As if the temporarily reinstated NFL lockout didn’t make things weird enough, the teams added a new, surreal twist Tuesday.
They sent out one-year tender offers to their draft picks. In any other year, that would be standard procedure. Teams were required to clear adequate cap space before the draft relative to their total number of draft picks to accommodate the minimum-salary tenders that secured the players’ negotiating rights. There is no salary cap in place at present, but because Article 16 of the old collective bargaining agreement was allowed to go forward, the tender clause in the article also had to be satisfied as a procedural matter.
Rookies never sign the tender because they don’t include the hefty guaranteed bonuses of a multi-year contract. But even if a rookie wanted to, he couldn’t, because the lockout rules forbid teams from doing any contractual business.
So, like all the restricted free agents who cannot accept their tenders, the draft picks remain in limbo as the Eighth Circuit Court of Appeals decides whether to grant a permanent stay of Judge Susan Nelson’s lockout injunction. A decision on that could come down Thursday.
Also left hanging is the legion of undrafted rookies who normally would have been signed hours after Sunday’s final round. No contact is permitted with those players, either.

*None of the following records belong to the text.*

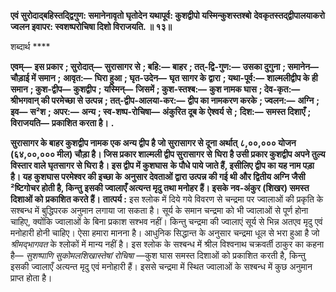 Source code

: **एवं सुरोदाद्बहिस्तद्द्विगुण: समानेनावृतो घृतोदेन यथापूर्व: कुशद्वीपो यस्मिन्कुशस्तश्बो** **देवकृतस्तद्द्वीपालयाकरो ज्वलन इवापर: स्वशष्परोचिषा दिशो विराजयति. ॥ १३॥** 

शब्दार्थ **** 

**एवम्—** **इस प्रकार** **; सुरोदात्—** **सुरासागर से** **; बहि:—** **बाहर** **; तत्-द्वि-गुण:—** **उसका दुगुना** **; समानेन—** **चौड़ाई में समान** **;** **आवृत:—** **घिरा हुआ** **; घृत-उदेन—** **घृत सागर के द्वारा** **; यथा-पूर्व:—** **शाल्मलीद्वीप के ही समान** **; कुश-द्वीप—** **कुशद्वीप** **;** **यस्मिन्—** **जिसमें** **; कुश-स्तश्ब:—** **कुश नामक घास** **; देव-कृत:—** **श्रीभगवान् की परमेच्छा से उत्पन्न** **; तत्-द्वीप-आलया-कर:—** **द्वीप का नामकरण करके** **; ज्वलन:—** **अग्नि** **; इव—** **स²श** **; अपर:—** **अन्य** **; स्व-शष्प-रोचिषा—** **अंकुरित दूब के ऐश्वर्य से** **;** **दिश:—** **समस्त दिशाएँ** **; विराजयति—** **प्रकाशित करता है।** **.** 

**सुरासागर के बाहर कुशद्वीप नामक एक अन्य द्वीप है जो सुरासागर से दूना अर्थात्** **८,००,००० योजन (६४,००,००० मील) चौड़ा है। जिस प्रकार शाल्मली द्वीप सुरासागर से** **घिरा है उसी प्रकार कुशद्वीप अपने तुल्य विस्तार वाले घृतसागर से घिरा है। इस द्वीप में कुशघास** **के पौधे पाये जाते हैं, इसीलिए द्वीप का यह नाम पड़ा है। यह कुशघास परमेश्वर की इच्छा के** **अनुसार देवताओं द्वारा उत्पन्न की गई थी और द्वितीय अग्नि जैसी ²ष्टिगोचर होती है, किन्तु** **इसकी ज्वालाएँ अत्यन्त मृदु तथा मनोहर हैं। इसके नव-अंकुर (शिखर) समस्त दिशाओं को** **प्रकाशित करते हैं।** **तात्पर्य :** इस श्लोक में दिये गये विवरण से चन्द्रमा पर ज्वालाओं की प्रकृति के सश्बन्ध में बुद्धिपरक अनुमान लगाया जा सकता है। सूर्य के समान चन्द्रमा को भी ज्वालाओं से पूर्ण होना चाहिए, क्योंकि ज्वालाओं के बिना प्रकाश सश्भव नहीं। किन्तु चन्द्रमा की ज्वालाएं सूर्य से भिन्न अतएव मृदु एवं मनोहारी होनी चाहिए। ऐसा हमारा मानना है। आधुनिक सिद्धान्त के अनुसार चन्द्रमा धूल से भरा हुआ है जो *श्रीमद्भागवत* के श्लोकों में मान्य नहीं है। इस श्लोक के सश्बन्ध में श्रील विश्वनाथ चक्रवर्ती ठाकुर का कहना है— *सुशष्पाणि सुकोमलशिखास्तेषां रोचिषा* —कुश घास समस्त दिशाओं को प्रकाशित करती है, किन्तु इसकी ज्वालाएँ अत्यन्त मृदु एवं मनोहारी हैं। इससे चन्द्रमा में स्थित ज्वालाओं के सश्बन्ध में कुछ अनुमान प्राप्त होता है।   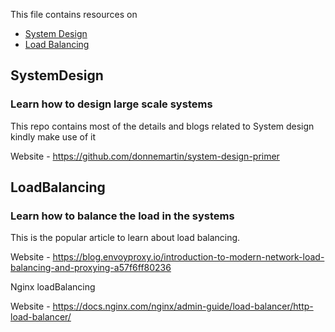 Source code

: This file contains resources on

* [System Design](#systemDesign)
* [Load Balancing](#loadBalancing)

## SystemDesign

### Learn how to design large scale systems

This repo contains most of the details and blogs related to System design kindly make use of it

Website - https://github.com/donnemartin/system-design-primer

## LoadBalancing

### Learn how to balance the load in the systems

This is the popular article to learn about load balancing.

Website - https://blog.envoyproxy.io/introduction-to-modern-network-load-balancing-and-proxying-a57f6ff80236

Nginx loadBalancing

Website - https://docs.nginx.com/nginx/admin-guide/load-balancer/http-load-balancer/


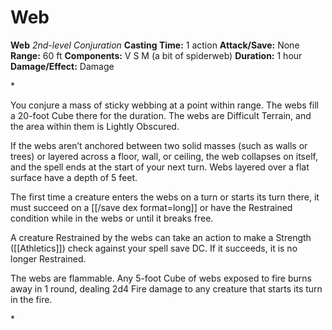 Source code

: # Web

**Web**
_2nd-level Conjuration_
**Casting Time:** 1 action
**Attack/Save:** None
**Range:** 60 ft
**Components:** V S M (a bit of spiderweb)
**Duration:** 1 hour
**Damage/Effect:** Damage

*<p>You conjure a mass of sticky webbing at a point within range. The webs fill a 20-foot Cube there for the duration. The webs are Difficult Terrain, and the area within them is Lightly Obscured.

If the webs aren’t anchored between two solid masses (such as walls or trees) or layered across a floor, wall, or ceiling, the web collapses on itself, and the spell ends at the start of your next turn. Webs layered over a flat surface have a depth of 5 feet.

The first time a creature enters the webs on a turn or starts its turn there, it must succeed on a [[/save dex format=long]] or have the Restrained condition while in the webs or until it breaks free.

A creature Restrained by the webs can take an action to make a Strength ([[Athletics]]) check against your spell save DC. If it succeeds, it is no longer Restrained.

The webs are flammable. Any 5-foot Cube of webs exposed to fire burns away in 1 round, dealing 2d4 Fire damage to any creature that starts its turn in the fire.</p>* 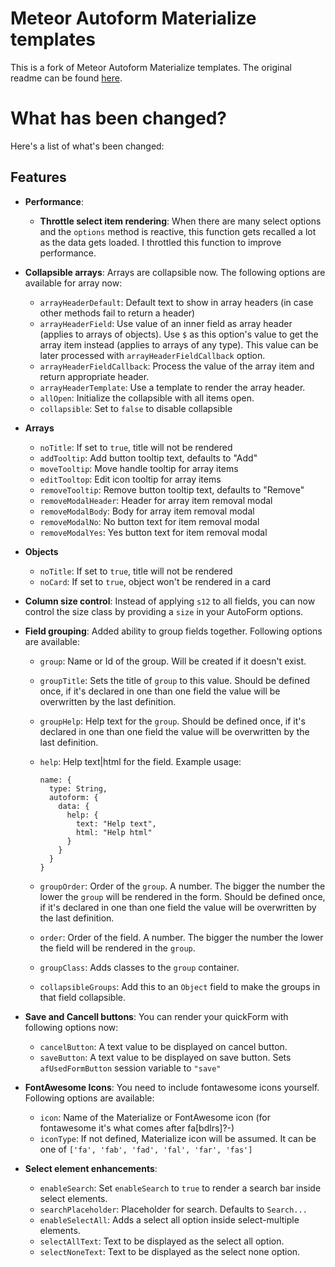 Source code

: # Meteor Autoform Materialize templates

This is a fork of Meteor Autoform Materialize templates. The original readme can be found [here](README.original.md).

# What has been changed?

Here's a list of what's been changed:

## Features

* **Performance**:
  * **Throttle select item rendering**:
      When there are many select options and the `options` method is reactive,
      this function gets recalled a lot as the data gets loaded. I throttled this
      function to improve performance.

* **Collapsible arrays**:
      Arrays are collapsible now. The following options are available for array now:

  * `arrayHeaderDefault`: Default text to show in array headers (in case other methods fail to return a header)
  * `arrayHeaderField`:
      Use value of an inner field as array header (applies to arrays of objects).
      Use `$` as this option's value to get the array item instead (applies to arrays of any type).
      This value can be later processed with `arrayHeaderFieldCallback` option.
  * `arrayHeaderFieldCallback`: Process the value of the array item and return appropriate header.
  * `arrayHeaderTemplate`: Use a template to render the array header.
  * `allOpen`: Initialize the collapsible with all items open.
  * `collapsible`: Set to `false` to disable collapsible

* **Arrays**
  * `noTitle`: If set to `true`, title will not be rendered
  * `addTooltip`: Add button tooltip text, defaults to "Add"
  * `moveTooltip`: Move handle tooltip for array items
  * `editTooltop`: Edit icon tooltip for array items
  * `removeTooltip`: Remove button tooltip text, defaults to "Remove"
  * `removeModalHeader`: Header for array item removal modal
  * `removeModalBody`: Body for array item removal modal
  * `removeModalNo`: No button text for item removal modal
  * `removeModalYes`: Yes button text for item removal modal

* **Objects**
  * `noTitle`: If set to `true`, title will not be rendered
  * `noCard`: If set to `true`, object won't be rendered in a card

* **Column size control**:
      Instead of applying `s12` to all fields, you can now control the size class by providing a `size`
      in your AutoForm options.

* **Field grouping**:
      Added ability to group fields together. Following options are available:

  * `group`: Name or Id of the group. Will be created if it doesn't exist.
  * `groupTitle`:
        Sets the title of `group` to this value. Should be defined once, if it's declared in one than one
        field the value will be overwritten by the last definition.
  * `groupHelp`:
        Help text for the `group`. Should be defined once, if it's declared in one than one
        field the value will be overwritten by the last definition.
  * `help`:
        Help text|html for the field. Example usage:

        name: {
          type: String,
          autoform: {
            data: {
              help: {
                text: "Help text",
                html: "Help html"
              }
            }
          }
        }

  * `groupOrder`:
        Order of the `group`. A number. The bigger the number the lower the `group` will be rendered in the form.
        Should be defined once, if it's declared in one than one
        field the value will be overwritten by the last definition.
  * `order`:
        Order of the field. A number. The bigger the number the lower the field will be rendered in the `group`.
  * `groupClass`:
        Adds classes to the `group` container.
  * `collapsibleGroups`:
        Add this to an `Object` field to make the groups in that field collapsible.

* **Save and Cancell buttons**:
      You can render your quickForm with following options now:

  * `cancelButton`: A text value to be displayed on cancel button.
  * `saveButton`: A text value to be displayed on save button. Sets `afUsedFormButton` session variable to `"save"`

* **FontAwesome Icons**:
      You need to include fontawesome icons yourself.
      Following options are available:

  * `icon`: Name of the Materialize or FontAwesome icon (for fontawesome it's what comes after fa[bdlrs]?-)
  * `iconType`:
      If not defined, Materialize icon will be assumed.
      It can be one of `['fa', 'fab', 'fad', 'fal', 'far', 'fas']`

* **Select element enhancements**:
  * `enableSearch`:
      Set `enableSearch` to `true` to render a search bar inside select elements.
  * `searchPlaceholder`:
      Placeholder for search. Defaults to `Search...`
  * `enableSelectAll`:
      Adds a select all option inside select-multiple elements.
  * `selectAllText`:
      Text to be displayed as the select all option.
  * `selectNoneText`:
      Text to be displayed as the select none option.
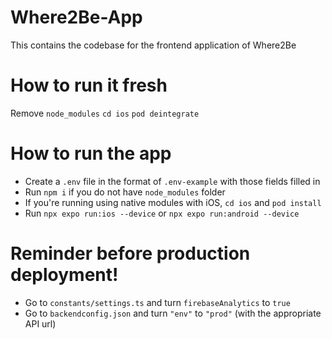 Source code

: # Where2Be-App
This contains the codebase for the frontend application of Where2Be

# How to run it fresh

Remove `node_modules`
`cd ios`
`pod deintegrate`

# How to run the app

- Create a `.env` file in the format of `.env-example` with those fields filled in
- Run `npm i` if you do not have `node_modules` folder
- If you're running using native modules with iOS, `cd ios` and `pod install`
- Run `npx expo run:ios --device` or `npx expo run:android --device`

# Reminder before production deployment!

- Go to `constants/settings.ts` and turn `firebaseAnalytics` to `true`
- Go to `backendconfig.json` and turn `"env"` to `"prod"` (with the appropriate API url) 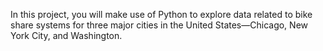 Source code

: <!-- Description of Project -->
In this project, you will make use of Python to explore data related to bike share systems for three major cities in the United States—Chicago, New York City, and Washington. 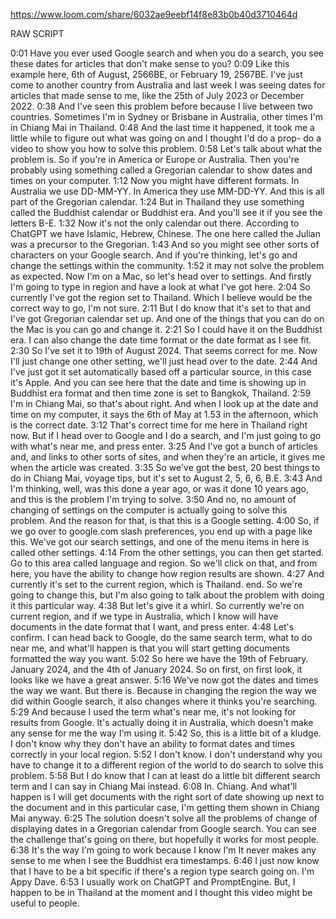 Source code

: 
https://www.loom.com/share/6032ae9eebf14f8e83b0b40d3710464d

RAW SCRIPT

0:01 Have you ever used Google search and when you do a search, you see these dates for articles that don't make sense to you?
0:09 Like this example here, 6th of August, 2566BE, or February 19, 2567BE. I've just come to another country from Australia and last week I was seeing dates for articles that made sense to me, like the 25th of July 2023 or December 2022.
0:38 And I've seen this problem before because I live between two countries. Sometimes I'm in Sydney or Brisbane in Australia, other times I'm in Chiang Mai in Thailand.
0:48 And the last time it happened, it took me a little while to figure out what was going on and I thought I'd do a prop- do a video to show you how to solve this problem.
0:58 Let's talk about what the problem is. So if you're in America or Europe or Australia. Then you're probably using something called a Gregorian calendar to show dates and times on your computer.
1:12 Now you might have different formats. In Australia we use DD-MM-YY. In America they use MM-DD-YY. And this is all part of the Gregorian calendar.
1:24 But in Thailand they use something called the Buddhist calendar or Buddhist era. And you'll see it if you see the letters B-E.
1:32 Now it's not the only calendar out there. According to ChatGPT we have Islamic, Hebrew, Chinese. The one here called the Julian was a precursor to the Gregorian.
1:43 And so you might see other sorts of characters on your Google search. And if you're thinking, let's go and change the settings within the community.
1:52 it may not solve the problem as expected. Now I'm on a Mac, so let's head over to settings. And firstly I'm going to type in region and have a look at what I've got here.
2:04 So currently I've got the region set to Thailand. Which I believe would be the correct way to go, I'm not sure.
2:11 But I do know that it's set to that and I've got Gregorian calendar set up. And one of the things that you can do on the Mac is you can go and change it.
2:21 So I could have it on the Buddhist era. I can also change the date time format or the date format as I see fit.
2:30 So I've set it to 19th of August 2024. That seems correct for me. Now I'll just change one other setting, we'll just head over to the date.
2:44 And I've just got it set automatically based off a particular source, in this case it's Apple. And you can see here that the date and time is showing up in Buddhist era format and then time zone is set to Bangkok, Thailand.
2:59 I'm in Chiang Mai, so that's about right. And when I look up at the date and time on my computer, it says the 6th of May at 1.53 in the afternoon, which is the correct date.
3:12 That's correct time for me here in Thailand right now. But if I head over to Google and I do a search, and I'm just going to go with what's near me, and press enter.
3:25 And I've got a bunch of articles and, and links to other sorts of sites, and when they're an article, it gives me when the article was created.
3:35 So we've got the best, 20 best things to do in Chiang Mai, voyage tips, but it's set to August 2, 5, 6, 6, B.E.
3:43 And I'm thinking, well, was this done a year ago, or was it done 10 years ago, and this is the problem I'm trying to solve.
3:50 And no, no amount of changing of settings on the computer is actually going to solve this problem. And the reason for that, is that this is a Google setting.
4:00 So, if we go over to google.com slash preferences, you end up with a page like this. We've got our search settings, and one of the menu items in here is called other settings.
4:14 From the other settings, you can then get started. Go to this area called language and region. So we'll click on that, and from here, you have the ability to change how region results are shown.
4:27 And currently it's set to the current region, which is Thailand. end. So we're going to change this, but I'm also going to talk about the problem with doing it this particular way.
4:38 But let's give it a whirl. So currently we're on current region, and if we type in Australia, which I know will have documents in the date format that I want, and press enter.
4:48 Let's confirm. I can head back to Google, do the same search term, what to do near me, and what'll happen is that you will start getting documents formatted the way you want.
5:02 So here we have the 19th of February. January 2024, and the 4th of January 2024. So on first, on first look, it looks like we have a great answer.
5:16 We've now got the dates and times the way we want. But there is. Because in changing the region the way we did within Google search, it also changes where it thinks you're searching.
5:29 And because I used the term what's near me, it's not looking for results from Google. It's actually doing it in Australia, which doesn't make any sense for me the way I'm using it.
5:42 So, this is a little bit of a kludge. I don't know why they don't have an ability to format dates and times correctly in your local region.
5:52 I don't know. I don't understand why you have to change it to a different region of the world to do search to solve this problem.
5:58 But I do know that I can at least do a little bit different search term and I can say in Chiang Mai instead.
6:08 In. Chiang. And what'll happen is I will get documents with the right sort of date showing up next to the document and in this particular case, I'm getting them shown in Chiang Mai anyway.
6:25 The solution doesn't solve all the problems of change of displaying dates in a Gregorian calendar from Google search. You can see the challenge that's going on there, but hopefully it works for most people.
6:38 It's the way I'm going to work because I know I'm It never makes any sense to me when I see the Buddhist era timestamps.
6:46 I just now know that I have to be a bit specific if there's a region type search going on. I'm Appy Dave.
6:53 I usually work on ChatGPT and PromptEngine. But, I happen to be in Thailand at the moment and I thought this video might be useful to people.
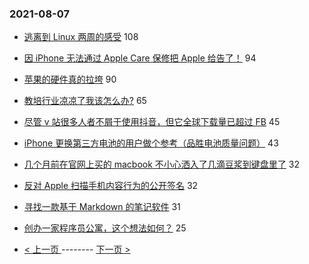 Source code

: ### 2021-08-07 
- [逃离到 Linux 两周的感受](https://www.v2ex.com/t/794193) 108
- [因 iPhone 无法通过 Apple Care 保修把 Apple 给告了！](https://www.v2ex.com/t/794185) 94
- [苹果的硬件真的拉垮](https://www.v2ex.com/t/794200) 90
- [教培行业凉凉了我该怎么办?](https://www.v2ex.com/t/794236) 65
- [尽管 v 站很多人者不屑于使用抖音，但它全球下载量已超过 FB](https://www.v2ex.com/t/794165) 45
- [iPhone 更换第三方电池的用户做个参考（品胜电池质量问题）](https://www.v2ex.com/t/794216) 43
- [几个月前在官网上买的 macbook 不小心洒入了几滴豆浆到键盘里了](https://www.v2ex.com/t/794212) 32
- [反对 Apple 扫描手机内容行为的公开签名](https://www.v2ex.com/t/794268) 32
- [寻找一款基于 Markdown 的笔记软件](https://www.v2ex.com/t/794167) 31
- [创办一家程序员公寓，这个想法如何？](https://www.v2ex.com/t/794277) 25 

- [ < 上一页 ](https://github.com/able8/v2ex-hot-record/blob/master/2021-08-06.md) -------- [ 下一页 > ](https://github.com/able8/v2ex-hot-record/blob/master/2021-08-08.md) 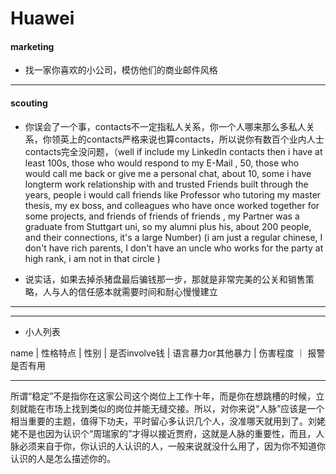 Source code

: # Huawei

#### marketing

+ 找一家你喜欢的小公司，模仿他们的商业邮件风格

---
#### scouting


* 你误会了一个事，contacts不一定指私人关系，你一个人哪来那么多私人关系，你领英上的contacts严格来说也算contacts，所以说你有数百个业内人士contacts完全没问题，（well if include my LinkedIn contacts then i have at least 100s, those who would respond to my E-Mail , 50, those who would call me back or give me a personal chat, about 10, some i have longterm work relationship with and trusted Friends built through the years, people i would call friends like Professor who tutoring my master thesis, my ex boss, and colleagues who have once worked together for some projects, and friends of friends of friends , my Partner was a graduate from Stuttgart uni, so my alumni plus his, about 200 people, and their connections, it's a large Number)
(i am just a regular chinese, I don't have rich parents, I don't have an uncle who works for the party at high rank, i am not in that circle )

* 说实话，如果去掉杀猪盘最后骗钱那一步，那就是非常完美的公关和销售策略，人与人的信任感本就需要时间和耐心慢慢建立

---
---

+ 小人列表

name  |   性格特点   | 性别  |  是否involve钱   |   语言暴力or其他暴力   |   伤害程度   ｜  报警是否有用


---

所谓“稳定”不是指你在这家公司这个岗位上工作十年，而是你在想跳槽的时候，立刻就能在市场上找到类似的岗位并能无缝交接。所以，对你来说“人脉”应该是一个相当重要的主题，值得下功夫，平时留心多认识几个人，没准哪天就用到了。刘姥姥不是也因为认识个“周瑞家的”才得以接近贾府，这就是人脉的重要性，而且，人脉必须来自于你，你认识的人认识的人，一般来说就没什么用了，因为你不知道你认识的人是怎么描述你的。
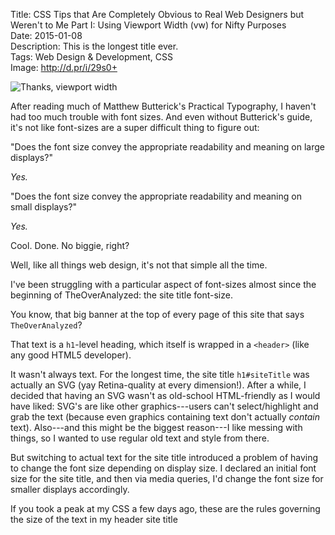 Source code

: Title: CSS Tips that Are Completely Obvious to Real Web Designers but Weren't to Me Part I: Using Viewport Width (vw) for Nifty Purposes  
Date: 2015-01-08  
Description: This is the longest title ever.  
Tags: Web Design & Development, CSS  
Image: http://d.pr/i/29s0+  

![Thanks, viewport width](http://d.pr/i/29s0+ "Using viewport width is nifty")

After reading much of Matthew Butterick's Practical Typography, I haven't had too much trouble with font sizes. And even without Butterick's guide, it's not like font-sizes are a super difficult thing to figure out:

"Does the font size convey the appropriate readability and meaning on large displays?"

*Yes.*

"Does the font size convey the appropriate readability and meaning on small displays?"

*Yes.*

Cool. Done. No biggie, right?

Well, like all things web design, it's not that simple all the time.

I've been struggling with a particular aspect of font-sizes almost since the beginning of TheOverAnalyzed: the site title font-size.

You know, that big banner at the top of every page of this site that says `TheOverAnalyzed`?

That text is a `h1`-level heading, which itself is wrapped in a `<header>` (like any good HTML5 developer).

It wasn't always text. For the longest time, the site title `h1#siteTitle` was actually an SVG (yay Retina-quality at every dimension!). After a while, I decided that having an SVG wasn't as old-school HTML-friendly as I would have liked: SVG's are like other graphics---users can't select/highlight and grab the text (because even graphics containing text don't actually *contain* text). Also---and this might be the biggest reason---I like messing with things, so I wanted to use regular old text and style from there.

But switching to actual text for the site title introduced a problem of having to change the font size depending on display size. I declared an initial font size for the site title, and then via media queries, I'd change the font size for smaller displays accordingly.

If you took a peak at my CSS a few days ago, these are the rules governing the size of the text in my header site title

Meanwhile, Mark Sanchez and Eli Manning brought together some vets and rookies for informal workouts. Sanchez led a classroom session at his “Jets West” camp in California for 13 players, including rookie WRs Scotty McKnight, Jeremy Kerley and fellow QB Greg McElroy. Manning ran a passing session at Hoboken High that included WR Hakeem Nicks, TE Kevin Boss and RB DJ Ware. The best thing about that is that the rookies were able to be exposed on an unofficial basis to the teams’ otherwise unavailable playbooks, which the veterans procured during the league’s short “open” window last week.